I was having lunch with a professional acquaintance last week when I mentioned the term "generational trauma," he did not know what I was talking about. This confused me, but now I see, that it shouldn't have.
I often forget that these themes and important constructs are not labeled in common conversations, though we all still play some kind of role in them. Here is an homage to naming and clarifying something we all live out daily.
Picture a family with sexual and physical abuse and the trauma that the children overcome and carry with them. Now imagine these children grow into parents themselves. Their experience with childhood abuse will directly inform their parenting, ability to be loving, present and patient, and their romantic relationships.
Fast forward again, this 3rd generation of children, having been parented by survivors of childhood abuse, will carry the pieces of trauma that have filtered through to them, affecting feelings of love, safety, security, belonging, and connection. They will bring this experience into their romantic relationships as they grow, and into their parenting when they have children.
And so on.
We need to first acknowledge that our experiences inform our parenting.
And then acknowledge that our parenting affects our children quite deeply.
Which our children will then take with them as they parent their own children.
Signs You May Have Generational Trauma
1. Your parents or grandparents close up when asked about certain family members or period of time.
2. Your parents carry extreme worry, anger and fear in reacting to situations that don't warrant the intensity of emotion.

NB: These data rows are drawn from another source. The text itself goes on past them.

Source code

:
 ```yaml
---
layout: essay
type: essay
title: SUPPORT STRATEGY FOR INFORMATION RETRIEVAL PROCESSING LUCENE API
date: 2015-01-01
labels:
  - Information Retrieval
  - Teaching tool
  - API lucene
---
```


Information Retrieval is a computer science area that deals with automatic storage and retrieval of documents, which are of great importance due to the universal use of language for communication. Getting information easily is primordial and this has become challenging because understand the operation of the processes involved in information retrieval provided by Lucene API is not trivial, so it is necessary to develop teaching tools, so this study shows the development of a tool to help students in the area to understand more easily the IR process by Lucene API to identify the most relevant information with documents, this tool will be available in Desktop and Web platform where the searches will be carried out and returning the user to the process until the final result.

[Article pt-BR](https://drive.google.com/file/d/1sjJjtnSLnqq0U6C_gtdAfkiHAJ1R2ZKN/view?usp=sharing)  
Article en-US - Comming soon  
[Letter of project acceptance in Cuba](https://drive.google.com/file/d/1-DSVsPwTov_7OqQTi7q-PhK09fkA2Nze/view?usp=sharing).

3. You carry extreme worry, anger and fear in situations that don't warrant the intensity of emotion.
4. Your family has been through a traumatic period such as war, poverty, abuse, oppression or addiction.
5. You or your parents have a numbness of emotion in highly stressful situations.
Don't Pass on the Trauma
All good parents can agree that they want the best for their children, though they may disagree on what the best looks like.
Psychotherapists, generally, agree on many points of parenting emotionally healthy and resilient children.
1. Do your own work. - As parents, we have to work on and process our own trauma in psychotherapy. Ignoring or pushing it away doesn't work. It will bubble up in ways we cannot control and this will end up causing damage to our ourselves and to our relationships.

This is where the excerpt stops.